XXX

SVIYAZHSKI se cogió del brazo de Lievin y se acercó con él a un grupo de amigos, entre los cuales era imposible evitar el encuentro con Vronski, que en pie junto a Oblonski y Koznyshov los veía acercarse.

—Celebro ver a usted por aquí —dijo el conde, ofreciendo su mano a Lievin—: creo que ya nos hemos visto en casa de la princesa Scherbátskaia.

—Recuerdo muy bien nuestro encuentro —contestó Levin, que había esperado la oportunidad de establecer la conversación con Vronski para arreglar su comportamiento grosero del primer encuentro, y con el rostro purpúreo se volvió hacia su hermano para hablarle.

Vronski sonrió y se dirigió a Sviyazhski sin manifestar el menor deseo de proseguir su conversación con Lievin; pero este, arrepentido de su grosería, buscaba medio de repararla.

—¿Cómo marcha el asunto? —preguntó Lievin, dirigiéndose a Sviyazhski y Vronski

—Snietkov parece vacilar.

—¿Qué candidatura propondrá si desiste?

—La que se quiera —contestó Sviyazhski

—¿La de usted, tal vez?

—Ciertamente, no —dijo Nikolái Ivánovich, dirigiendo una inquieta mirada al personaje de voz áspera que estaba junto a Koznyshov.

—Si no es la de usted será la de Neviedovski —continuó Lievin, echando de ver que se aventuraba en un terreno peligroso.

—De ningún modo —repuso el personaje desagradable, que resultó ser el mismo Neviedovski, a quien Sviyazhski se apresuró a presentar a Lievin.

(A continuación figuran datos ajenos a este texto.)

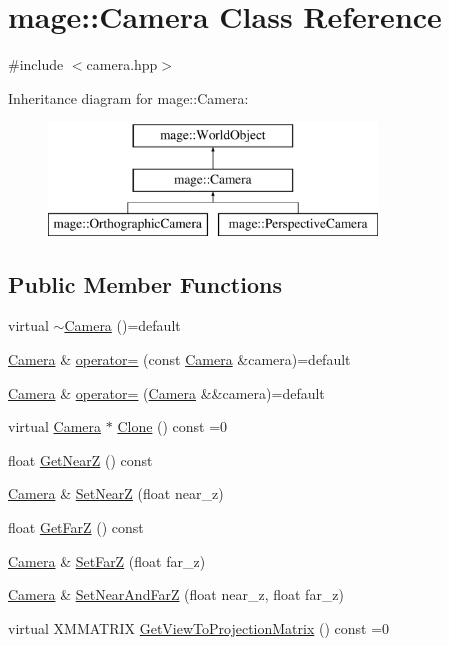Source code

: \hypertarget{classmage_1_1_camera}{}\section{mage\+:\+:Camera Class Reference}
\label{classmage_1_1_camera}


{\ttfamily \#include $<$camera.\+hpp$>$}

Inheritance diagram for mage\+:\+:Camera\+:\begin{figure}[H]
\begin{center}
\leavevmode
\includegraphics[height=3.000000cm]{classmage_1_1_camera}
\end{center}
\end{figure}
\subsection*{Public Member Functions}
\begin{DoxyCompactItemize}
\item 
virtual \hyperlink{classmage_1_1_camera_a181f7fdf168c0d66022edfecb697dd7d}{$\sim$\+Camera} ()=default
\item 
\hyperlink{classmage_1_1_camera}{Camera} \& \hyperlink{classmage_1_1_camera_afe33e674f74180d6b9566a85eec51ac4}{operator=} (const \hyperlink{classmage_1_1_camera}{Camera} \&camera)=default
\item 
\hyperlink{classmage_1_1_camera}{Camera} \& \hyperlink{classmage_1_1_camera_a481f758a59564bb4074249f9bbf4e305}{operator=} (\hyperlink{classmage_1_1_camera}{Camera} \&\&camera)=default
\item 
virtual \hyperlink{classmage_1_1_camera}{Camera} $\ast$ \hyperlink{classmage_1_1_camera_a19301c2256c183db50b5e9406f7b5f3c}{Clone} () const =0
\item 
float \hyperlink{classmage_1_1_camera_a175e3c36526a8a3e28cd2f8bd1701c55}{Get\+NearZ} () const
\item 
\hyperlink{classmage_1_1_camera}{Camera} \& \hyperlink{classmage_1_1_camera_ae2e148f1ff5128442927abc87114a739}{Set\+NearZ} (float near\+\_\+z)
\item 
float \hyperlink{classmage_1_1_camera_a7f293a8711086b3419fe3b4224ff2778}{Get\+FarZ} () const
\item 
\hyperlink{classmage_1_1_camera}{Camera} \& \hyperlink{classmage_1_1_camera_acd1ab15368f052b846f72b92a52a94c5}{Set\+FarZ} (float far\+\_\+z)
\item 
\hyperlink{classmage_1_1_camera}{Camera} \& \hyperlink{classmage_1_1_camera_a8cb00dc1b8455197412c80f321011dc1}{Set\+Near\+And\+FarZ} (float near\+\_\+z, float far\+\_\+z)
\item 
virtual X\+M\+M\+A\+T\+R\+IX \hyperlink{classmage_1_1_camera_a1f5206864cf18b5548219492556df5d2}{Get\+View\+To\+Projection\+Matrix} () const =0
\end{DoxyCompactItemize}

Siguió una pausa, durante la cual Vronski miró distraídamente a Lievin; y para dirigirle una palabra insignificante, le preguntó cómo era que viviendo siempre en el campo no desempeñaba el cargo de juez de paz.

—Porque estas autoridades me parecen una institución absurda —contestó Lievin.

—Yo hubiera creído lo contrario —repuso Vronski, con asombro.

—¿De qué sirven los jueces de paz? Durante ocho años no los he visto juzgar bien una sola vez.

Y citó inoportunamente algunos hechos.

—No te comprendo —dijo Serguiéi Ivánovich cuando, después de este diálogo, salieron de la sala para ir a votar—. Carecemos completamente de tacto político; te veo en buena inteligencia con nuestro adversario Snietkov, y ahora te haces un enemigo del conde Vronski. No creas que necesito la amistad de este último, pues acabo de rehusar la invitación que me ha hecho para ir a comer a su casa; pero es inútil hostigarlo para que sea nuestro adversario. Por otra parte, has dirigido preguntas indiscretas a Neviedovski…

—Todo esto es para mí un embrollo, al que no doy ninguna importancia —contestó Lievin, con expresión sombría.

—Así lo creo; pero el caso es que cuando tú intervienes lo echas a perder todo.

Lievin se calló, y los dos entraron en la sala grande. El anciano mariscal había resuelto presentar su candidatura, aunque dudara del éxito, pues sabía que un distrito le haría oposición.

En el primer escrutinio obtuvo una gran mayoría, y recibió las felicitaciones de todos, siendo aclamado por la multitud.

—Ya hemos concluido —dijo Lievin a su hermano.

—Nada de eso; ahora comienza —replicó Sviyazhski sonriendo—; el candidato de la oposición puede alcanzar más votos.

No se le había ocurrido a Lievin semejante cosa, así es que la respuesta de su hermano le produjo una especie de melancolía; creyéndose del todo inútil e insignificante, volvió a las pequeñas salas para comer alguna cosa, y a fin de no mezclarse con la multitud, fue a visitar las tribunas. Estaban llenas de damas, oficiales, profesores y abogados; y Lievin oyó elogiar la elocuencia de Serguiéi Ivánovich pero en vano trató de comprender lo que tanto excitaba a toda aquella gente. Aburrido ya y contristado, bajó la escalera con el propósito de marcharse, cuando fueron a buscarlo otra vez para votar. El candidato que se oponía a Snietkov era aquel mismo Neviedovski cuya negativa le había parecido tan categórica; él fue quien ganó la votación, con gran descontento de los unos y entusiasmo de los otros, mientras que el anciano mariscal disimulaba a duras penas su despecho. Cuando Neviedovski se presentó en la sala, le acogieron con las mismas aclamaciones con que fue saludado antes el gobernador, y hasta el anciano mariscal.